# A noneffective descent datum: isomorphism not satisfying the cocycle condition

Let $$S,S'$$ be schemes, let $$\pi : S' \to S$$ be a morphism which is faithfully flat and locally of finite presentation, set $$S'' := S' \times_{S} S'$$ and $$S''' := S' \times_{S} S' \times_{S} S'$$ with projections $$p_{1},p_{2} : S'' \to S'$$ and $$p_{12},p_{13},p_{23} : S''' \to S''$$. Let $$\mathcal{E}'$$ be a vector bundle on $$S'$$ such that there is an isomorphism $$\varphi : p_{1}^{\ast}\mathcal{E}' \to p_{2}^{\ast}\mathcal{E}'$$ of $$\mathcal{O}_{S''}$$-modules. What's an example of such $$S,S',\pi,\mathcal{E}'$$ such that $$\mathcal{E}'$$ does not descend to $$S$$, i.e. there does not exist a vector bundle $$\mathcal{E}$$ on $$S$$ and an $$\mathcal{O}_{S'}$$-module isomorphism $$\pi^{\ast}\mathcal{E} \simeq \mathcal{E}'$$?

Thoughts:

• Such $$\mathcal{E}$$ exists if and only if there exists some $$\psi \in \operatorname{Aut}_{\mathcal{O}_{S''}}(p_{1}^{\ast}\mathcal{E}')$$ such that the cocycle condition $$p_{23}^{\ast}(\varphi \circ \psi) \circ p_{12}^{\ast}(\varphi \circ \psi) = p_{13}^{\ast}(\varphi \circ \psi)$$ is satisfied.
• If $$\pi$$ admits a section $$\sigma : S \to S'$$, then we can take $$\mathcal{E} = \sigma^{\ast}\mathcal{E}'$$ and pull back $$\varphi$$ via an induced section $$S' \to S''$$.
• If $$S = \operatorname{Spec} k$$ and $$S'$$ is a smooth projective geometrically integral $$k$$-scheme and $$\mathcal{E}'$$ is a line bundle, then $$\operatorname{Pic}(S') \times \operatorname{Pic}(S') \to \operatorname{Pic}(S'')$$ is injective so the existence of $$\varphi$$ implies that $$\mathcal{E}' \simeq \mathcal{O}_{S'}$$.
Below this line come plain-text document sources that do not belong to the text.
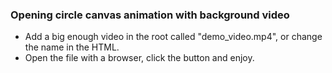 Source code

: ### Opening circle canvas animation with background video

- Add a big enough video in the root called "demo_video.mp4", or change the name in the HTML.
- Open the file with a browser, click the button and enjoy.
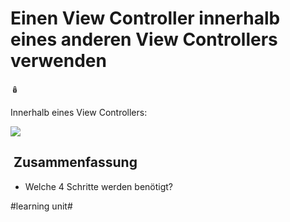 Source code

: # Einen View Controller innerhalb eines anderen View Controllers verwenden
🪆

Innerhalb eines View Controllers: 

![][image-1]

##  Zusammenfassung
- Welche 4 Schritte werden benötigt?

[image-1]:	assets/DraggedImage.png

#learning unit# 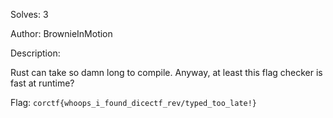 Solves: 3

Author: BrownieInMotion

Description:

Rust can take so damn long to compile. Anyway, at least this flag checker is
fast at runtime?

Flag: `corctf{whoops_i_found_dicectf_rev/typed_too_late!}`
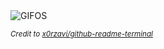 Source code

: <picture>
    <source media="(prefers-color-scheme: dark)" srcset="https://ibb.co/QYt01VN">
    <source media="(prefers-color-scheme: light)" srcset="https://ibb.co/QYt01VN">
    <img alt="GIFOS" src="https://ibb.co/QYt01VN">
</picture>

<sub><i>Credit to [x0rzavi/github-readme-terminal](https://github.com/x0rzavi/github-readme-terminal)</i></sub>
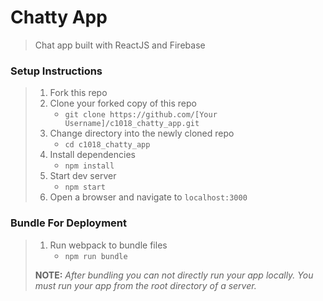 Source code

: # Chatty App

> Chat app built with ReactJS and Firebase

### Setup Instructions

> 1. Fork this repo
> 1. Clone your forked copy of this repo
>    - `git clone https://github.com/[Your Username]/c1018_chatty_app.git`
> 1. Change directory into the newly cloned repo
>    - `cd c1018_chatty_app`
> 1. Install dependencies 
>    - `npm install`
> 1. Start dev server
>    - `npm start`
> 1. Open a browser and navigate to `localhost:3000`

### Bundle For Deployment

> 1. Run webpack to bundle files
>    - `npm run bundle`
> 
> **NOTE:** *After bundling you can not directly run your app locally. You must run your app from the root directory of a server.*
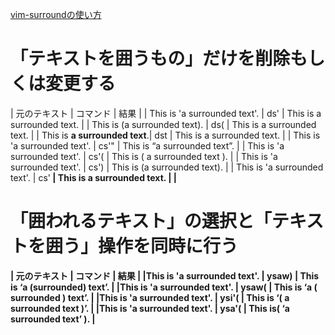 [vim-surroundの使い方](http://4geek.net/how-to-use-vim-surround/)

# 「テキストを囲うもの」だけを削除もしくは変更する
| 元のテキスト                     | コマンド | 結果                              |
| This is 'a surrounded text'.     | ds'      | This is a surrounded text.        |
| This is (a surrounded text).     | ds(      | This is a surrounded text.        |
| This is <b>a surrounded text</b>.| dst      | This is a surrounded text.        |
| This is 'a surrounded text'.     | cs'"     | This is “a surrounded text”.      |
| This is 'a surrounded text'.     | cs'(     | This is ( a surrounded text ).    |
| This is 'a surrounded text'.     | cs')     | This is (a surrounded text).      |
| This is 'a surrounded text'.     | cs'<b>   | This is <b>a surrounded text</b>. | |

# 「囲われるテキスト」の選択と「テキストを囲う」操作を同時に行う
| 元のテキスト                | コマンド | 結果                             |
|This is 'a surrounded text'. | ysaw)    | This is ‘a (surrounded) text’.   |
|This is 'a surrounded text'. | ysaw(    | This is ‘a ( surrounded ) text’. |
|This is 'a surrounded text'. | ysi'(    | This is ‘( a surrounded text )’. |
|This is 'a surrounded text'. | ysa'(    | This is( ‘a surrounded text’ ).  |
This already fails for line bundles on smooth projective curves: let $$X$$ be 'the' pointless conic over $$\mathbb{R}$$, given by the closed subscheme of $$\mathbb{P}^2_{\mathbb{R}}$$ cut out by $$X^2+Y^2+Z^2 = 0$$. It is smooth, projective, geometrically integral over $$\mathbb{R}$$, and $$X(\mathbb{R})= \emptyset$$. In your notation, we let $$\pi\colon S' \rightarrow S$$ be the fppf morphism $$X_{\mathbb{C}} \rightarrow X$$. In this case fppf descent translates into Galois descent.
Since $$X_{\mathbb{C}} \simeq \mathbb{P}^1_{\mathbb{C}}$$, the isomorphism class of a line bundle on $$X_{\mathbb{C}}$$ is determined by its degree. Since the action of $$Gal(\mathbb{C}|\mathbb{R})$$ preserves degrees of divisors, we have that $$L \simeq c^*L$$ if $$c$$ denotes complex conjugation $$X_{\mathbb{C}} \rightarrow X_{\mathbb{C}}$$. Therefore a line bundle $$L$$ on $$X_{\mathbb{C}}$$ of degree $$1$$ gives an example you're looking for. Indeed we have just seen that $$c^* L\simeq L$$, and if there were a line bundle $$M$$ on $$X_{\mathbb{R}}$$ complexifying to $$L$$, it would need to have degree $$1$$ hence (by Riemann-Roch) be effective, which is impossible since $$X(\mathbb{R})=\emptyset$$.